▸ EXERCISE PROMPT
Reproduce the entries word for word but drop every picture.

Document images with source code:
╔══

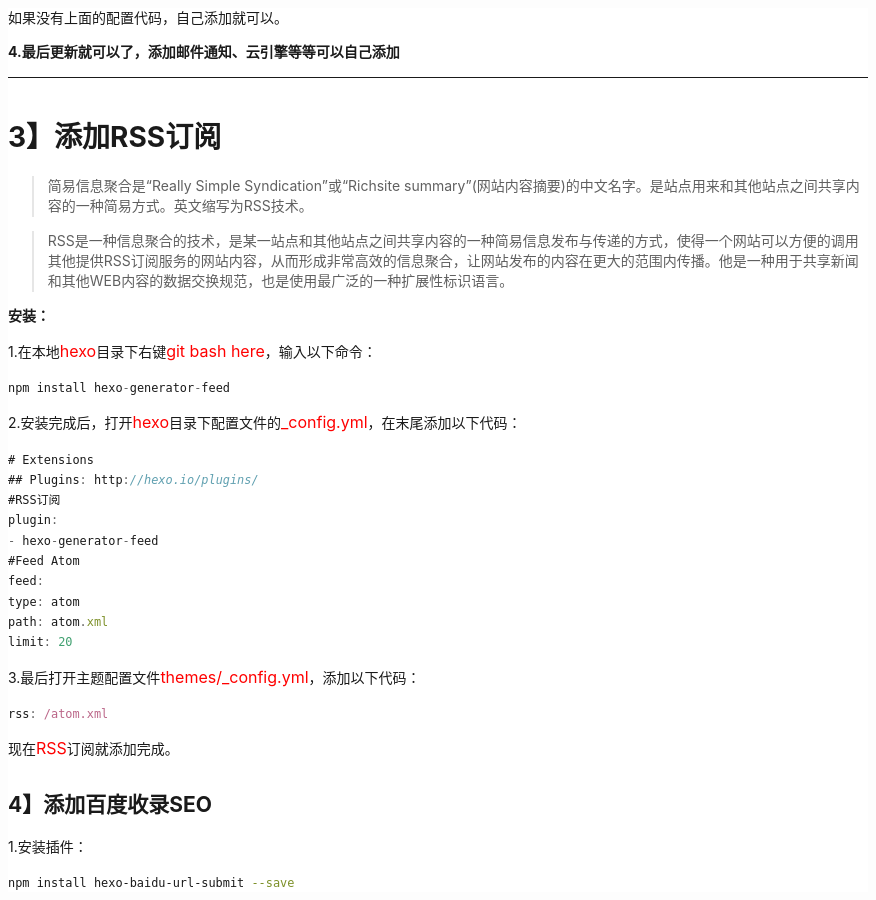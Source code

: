 

如果没有上面的配置代码，自己添加就可以。

**4.最后更新就可以了，添加邮件通知、云引擎等等可以自己添加**

------



# 3】添加RSS订阅 #

> 简易信息聚合是“Really Simple Syndication”或“Richsite summary”(网站内容摘要)的中文名字。是站点用来和其他站点之间共享内容的一种简易方式。英文缩写为RSS技术。

> RSS是一种信息聚合的技术，是某一站点和其他站点之间共享内容的一种简易信息发布与传递的方式，使得一个网站可以方便的调用其他提供RSS订阅服务的网站内容，从而形成非常高效的信息聚合，让网站发布的内容在更大的范围内传播。他是一种用于共享新闻和其他WEB内容的数据交换规范，也是使用最广泛的一种扩展性标识语言。


**安装：**

1.在本地<font color=red size=3>hexo</font>目录下右键<font color=red size=3>git bash here</font>，输入以下命令：

```javascript
npm install hexo-generator-feed
```

2.安装完成后，打开<font color=red size=3>hexo</font>目录下配置文件的<font color=red size=3>_config.yml</font>，在末尾添加以下代码：

```javascript
# Extensions
## Plugins: http://hexo.io/plugins/
#RSS订阅
plugin:
- hexo-generator-feed
#Feed Atom
feed:
type: atom
path: atom.xml
limit: 20
```

3.最后打开主题配置文件<font color=red size=3>themes/_config.yml</font>，添加以下代码：

```javascript
rss: /atom.xml
```

现在<font color=red size=3>RSS</font>订阅就添加完成。



## 4】添加百度收录SEO

1.安装插件：



```bash
npm install hexo-baidu-url-submit --save
```
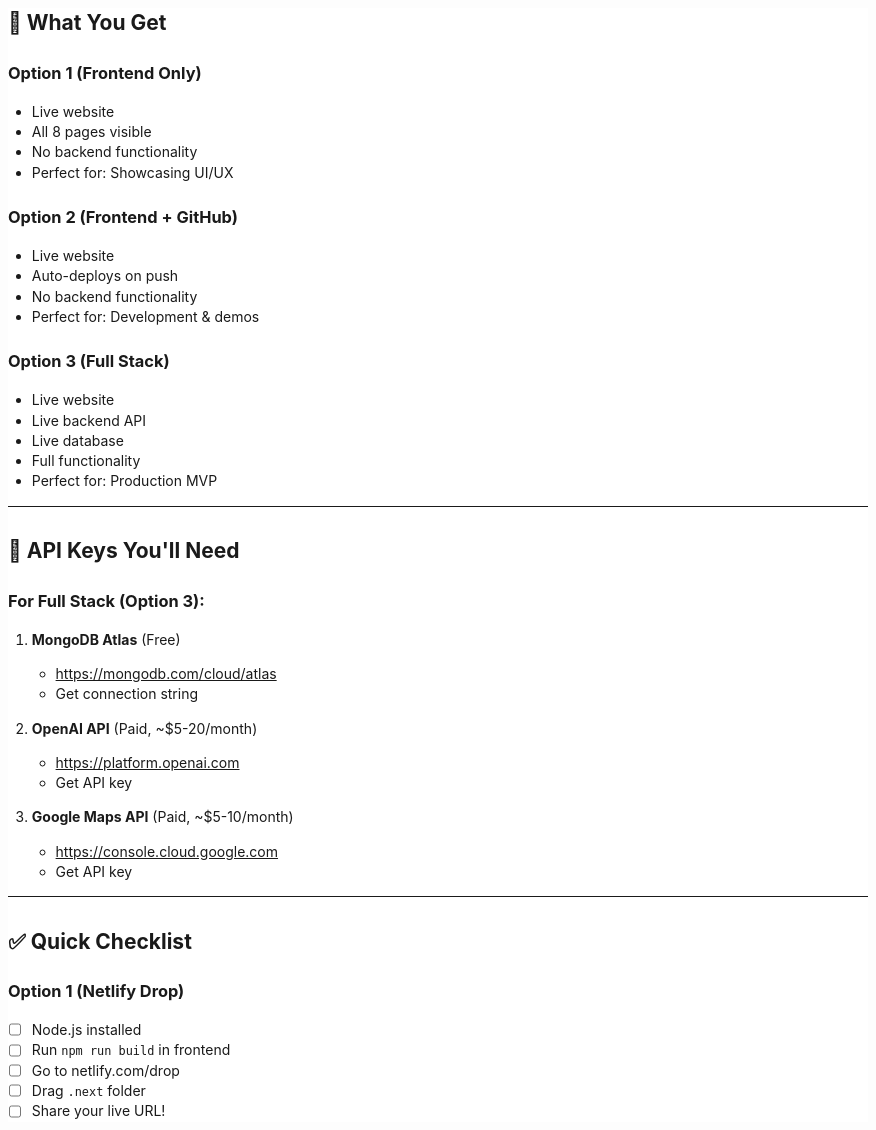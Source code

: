 
## 🎯 What You Get

### Option 1 (Frontend Only)
- Live website
- All 8 pages visible
- No backend functionality
- Perfect for: Showcasing UI/UX

### Option 2 (Frontend + GitHub)
- Live website
- Auto-deploys on push
- No backend functionality
- Perfect for: Development & demos

### Option 3 (Full Stack)
- Live website
- Live backend API
- Live database
- Full functionality
- Perfect for: Production MVP

---

## 🔑 API Keys You'll Need

### For Full Stack (Option 3):

1. **MongoDB Atlas** (Free)
   - https://mongodb.com/cloud/atlas
   - Get connection string

2. **OpenAI API** (Paid, ~$5-20/month)
   - https://platform.openai.com
   - Get API key

3. **Google Maps API** (Paid, ~$5-10/month)
   - https://console.cloud.google.com
   - Get API key

---

## ✅ Quick Checklist

### Option 1 (Netlify Drop)
- [ ] Node.js installed
- [ ] Run `npm run build` in frontend
- [ ] Go to netlify.com/drop
- [ ] Drag `.next` folder
- [ ] Share your live URL!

╚══

▸ TASK RESULT
Source code

: 

如果没有上面的配置代码，自己添加就可以。

**4.最后更新就可以了，添加邮件通知、云引擎等等可以自己添加**

------



# 3】添加RSS订阅 #

> 简易信息聚合是“Really Simple Syndication”或“Richsite summary”(网站内容摘要)的中文名字。是站点用来和其他站点之间共享内容的一种简易方式。英文缩写为RSS技术。

> RSS是一种信息聚合的技术，是某一站点和其他站点之间共享内容的一种简易信息发布与传递的方式，使得一个网站可以方便的调用其他提供RSS订阅服务的网站内容，从而形成非常高效的信息聚合，让网站发布的内容在更大的范围内传播。他是一种用于共享新闻和其他WEB内容的数据交换规范，也是使用最广泛的一种扩展性标识语言。


**安装：**

1.在本地<font color=red size=3>hexo</font>目录下右键<font color=red size=3>git bash here</font>，输入以下命令：

```javascript
npm install hexo-generator-feed
```

2.安装完成后，打开<font color=red size=3>hexo</font>目录下配置文件的<font color=red size=3>_config.yml</font>，在末尾添加以下代码：

```javascript
# Extensions
## Plugins: http://hexo.io/plugins/
#RSS订阅
plugin:
- hexo-generator-feed
#Feed Atom
feed:
type: atom
path: atom.xml
limit: 20
```

3.最后打开主题配置文件<font color=red size=3>themes/_config.yml</font>，添加以下代码：

```javascript
rss: /atom.xml
```

现在<font color=red size=3>RSS</font>订阅就添加完成。



## 4】添加百度收录SEO

1.安装插件：



```bash
npm install hexo-baidu-url-submit --save
```
Source code

: 
## 🎯 What You Get

### Option 1 (Frontend Only)
- Live website
- All 8 pages visible
- No backend functionality
- Perfect for: Showcasing UI/UX

### Option 2 (Frontend + GitHub)
- Live website
- Auto-deploys on push
- No backend functionality
- Perfect for: Development & demos

### Option 3 (Full Stack)
- Live website
- Live backend API
- Live database
- Full functionality
- Perfect for: Production MVP

---

## 🔑 API Keys You'll Need

### For Full Stack (Option 3):

1. **MongoDB Atlas** (Free)
   - https://mongodb.com/cloud/atlas
   - Get connection string

2. **OpenAI API** (Paid, ~$5-20/month)
   - https://platform.openai.com
   - Get API key

3. **Google Maps API** (Paid, ~$5-10/month)
   - https://console.cloud.google.com
   - Get API key

---

## ✅ Quick Checklist

### Option 1 (Netlify Drop)
- [ ] Node.js installed
- [ ] Run `npm run build` in frontend
- [ ] Go to netlify.com/drop
- [ ] Drag `.next` folder
- [ ] Share your live URL!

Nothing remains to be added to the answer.